On Becoming a Guinea Fowl:
Written and directed by Rungano Nyoni, this is a Zambian movie about a woman named Shula (Susan Chardy) who discovers the dead body of her uncle lying on the road when she's driving home from a party one night. She seems strangely unfazed by this and goes through the motions of calling up her family and the police, navigating all the bureaucracy of getting this matter sorted out. What follows are the various funeral arrangements, involving Shula's mother and many aunties, aka the sisters of this dead man. Everyone is insisting that Shula grieve and show more emotion, but she seems to just be going through the motions, alongside her cousins, Nsansa (Elizabeth Chisela), who seems to be perpetually drunk, and Bupe (Esther Singini), who is suicidal.
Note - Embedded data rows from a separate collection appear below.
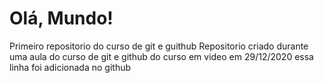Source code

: # Olá, Mundo!
 Primeiro repositorio do curso de git e guithub
 Repositorio criado durante uma aula do curso de git e github do curso em video em 29/12/2020 
 essa linha  foi adicionada no github 
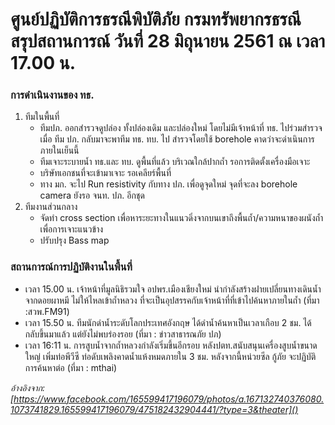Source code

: ---
---

# ศูนย์ปฏิบัติการธรณีพิบัติภัย กรมทรัพยากรธรณี สรุปสถานการณ์ วันที่ 28 มิถุนายน 2561 ณ เวลา 17.00 น.

### การดำเนินงานของ ทธ.

1. ทีมในพื้นที่
    - ทีมปภ. ออกสำรวจดูปล่อง ทั้งปล่องเดิม และปล่องใหม่ โดยไม่มีเจ้าหน้าที่ ทธ. ไปร่วมสำรวจ
    เมื่อ ทีม ปภ. กลับมาจะพาทีม ทธ. ทบ. ไป สำรวจโดยใช้ borehole คาดว่าจะดำเนินการภายในเย็นนี้
    - ทีมเจาะระบายน้ำ ทธ.และ ทบ. ดูพื้นที่แล้ว บริเวณใกล้ปากถ้ำ รอการติดตั้งเครื่องมือเจาะ
    - บริษัทเอกชนที่จะเข้ามาเจาะ รอเคลียร์พื้นที่
    - ทาง มก. จะไป Run resistivity กับทาง ปภ. เพื่อดูจุดใหม่ จุดที่จะลง borehole camera ยังรอ จนท. ปภ. อีกชุด
2. ทีมงานส่วนกลาง
    - จัดทำ cross section เพื่อหาระยะทางในแนวดิ่งจากบนเขาถึงพื้นถ้ำ/ความหนาของผนังถ้ำเพื่อการเจาะแนวข้าง
    - ปรับปรุง Bass map

### สถานการณ์การปฏิบัติงานในพื้นที่
- เวลา 15.00 น. เจ้าหน้าที่มูลนิธิรวมใจ อปพร.เมืองเชียงใหม่ นำกำลังสร้างฝายเปลี่ยนทางเดินน้ำ จากดอยผาหมี ไม่ให้ไหลเข้าถ้ำหลวง ที่จะเป็นอุปสรรคกับเจ้าหน้าที่ที่เข้าไปค้นหาภายในถ้ำ (ที่มา :สวพ.FM91)
- เวลา 15.50 น. ทีมนักดำน้ำระดับโลกประเทศอังกฤษ ได้ดำน้ำค้นหาเป็นเวลาเกือบ 2 ชม. ได้กลับขึ้นมาแล้ว แต่ยังไม่พบร่องรอย (ที่มา : ข่าวสาธารณภัย ปภ)
- เวลา 16:11 น. การสูบน้ำจากถ้ำหลวงกำลังเริ่มขึ้นอีกรอบ หลังปตท.สนับสนุนเครื่องสูบน้ำขนาดใหญ่ เพิ่มท่อพีวีซี ท่อดับเพลิงคาดน้ำแห้งหมดภายใน 3 ชม. หลังจากนี้หน่วยซีล กู้ภัย จะปฏิบัติการค้นหาต่อ (ที่มา : mthai)

*อ้างอิงจาก: [https://www.facebook.com/165599417196079/photos/a.167132740376080.1073741829.165599417196079/475182432904441/?type=3&theater]()*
If you haven't pieced it together yet, the nieces are not mourning dead Uncle Fred because of...reasons. And yet this movie is a very dark comedy, an insight into the patriarchy, and the many ways in which older generations of women will still try to protect men, while the younger generation are trying to break a vicious cycle. It's a very vibey film, but I had never seen any movie set in Zambia before, so it was extremely engaging, along with its many parallels to my experiences with Indian funereal customs...and the patriarchy, of course. Give it a shot if you want to immerse yourself in something completely unique and strange, but obviously, trigger warnings abound.

The Phoenician Scheme:
Written and directed by Wes Anderson, this movie is exactly what you would expect (or at least, it's what I expected). I find it increasingly hard to talk about Anderson's films because they just all seem to blend together into one big twee art project featuring a lot of famous actors delivering nonsensical dialogue or running around like they're in a Benny Hill sketch.

In this one, Benicio del Toro stars as Zsa-Zsa Korda, a rich man in 1950 who decides to name his daughter, Liesl (Mia Threapleton), who is a nun, as his sole heir. Together, they must travel the world and meet various investors to help fund Korda's morally dubious Phoenician scheme. And of course, along the way, maybe this estranged pair will build a proper familial bond. It's all very weird, it's a string of silly vignettes, and I didn't much care for it. But I must stress, I am entirely too jaded to properly review Anderson's movies anymore - my husband thought this movie was wonderful and a return to form. So, if you're a fan, perhaps this movie will perfectly scratch an itch for you. But if you're too tired of "auteurs" like I am, give it a miss.

The Penguin Lessons:
Written by Jeff Pope, based on the memoir by Tom Michell, and directed by Peter Cattaneo, this movie stars Steve Coogan as Michell, an English teacher who decided to teach at a boy's boarding school in Argentina in 1976 when they were in the midst of a coup d'etat. During a holiday in Uruguay, he rescues a penguin who was caught up in an oil slick on the beach, and then proceeds to smuggle it back to Argentina. What follows is a heartwarming story about how a grumpy old Englishman learns to become more empathetic as he is forced to engage with this penguin. And also learns to maybe stop being politically neutral while the Argentinians around him are being abducted and tortured by their government? 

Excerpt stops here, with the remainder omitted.